**Task instructions:**
Could you set down every entry exactly as it stands, without the images?

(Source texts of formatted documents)

::::

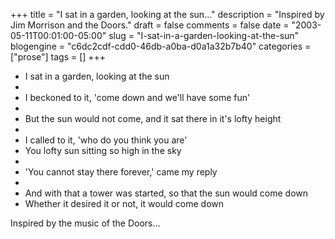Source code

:+++
title = "I sat in a garden, looking at the sun..."
description = "Inspired by Jim Morrison and the Doors."
draft = false
comments = false
date = "2003-05-11T00:01:00-05:00"
slug = "I-sat-in-a-garden-looking-at-the-sun"
blogengine = "c6dc2cdf-cdd0-46db-a0ba-d0a1a32b7b40"
categories = ["prose"]
tags = []
+++

<ul>
	<li>I sat in a garden, looking at the sun</li>
	<li>&nbsp;</li>
	<li>I beckoned to it, &#39;come down and we&#39;ll have some fun&#39;</li>
	<li>&nbsp;</li>
	<li>But the sun would not come, and it sat there in it&#39;s lofty height</li>
	<li>&nbsp;</li>
	<li>I called to it, &#39;who do you think you are&#39;</li>
	<li>You lofty sun sitting so high in the sky</li>
	<li>&nbsp;</li>
	<li>&#39;You cannot stay there forever,&#39; came my reply</li>
	<li>&nbsp;</li>
	<li>And with that a tower was started, so that the sun would come down</li>
	<li>Whether it desired it or not, it would come down</li>
</ul>
<p>
Inspired by the music of the Doors...
</p>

::::

**Response area:**
Source code

:+++
title = "I sat in a garden, looking at the sun..."
description = "Inspired by Jim Morrison and the Doors."
draft = false
comments = false
date = "2003-05-11T00:01:00-05:00"
slug = "I-sat-in-a-garden-looking-at-the-sun"
blogengine = "c6dc2cdf-cdd0-46db-a0ba-d0a1a32b7b40"
categories = ["prose"]
tags = []
+++

<ul>
	<li>I sat in a garden, looking at the sun</li>
	<li>&nbsp;</li>
	<li>I beckoned to it, &#39;come down and we&#39;ll have some fun&#39;</li>
	<li>&nbsp;</li>
	<li>But the sun would not come, and it sat there in it&#39;s lofty height</li>
	<li>&nbsp;</li>
	<li>I called to it, &#39;who do you think you are&#39;</li>
	<li>You lofty sun sitting so high in the sky</li>
	<li>&nbsp;</li>
	<li>&#39;You cannot stay there forever,&#39; came my reply</li>
	<li>&nbsp;</li>
	<li>And with that a tower was started, so that the sun would come down</li>
	<li>Whether it desired it or not, it would come down</li>
</ul>
<p>
Inspired by the music of the Doors...
</p>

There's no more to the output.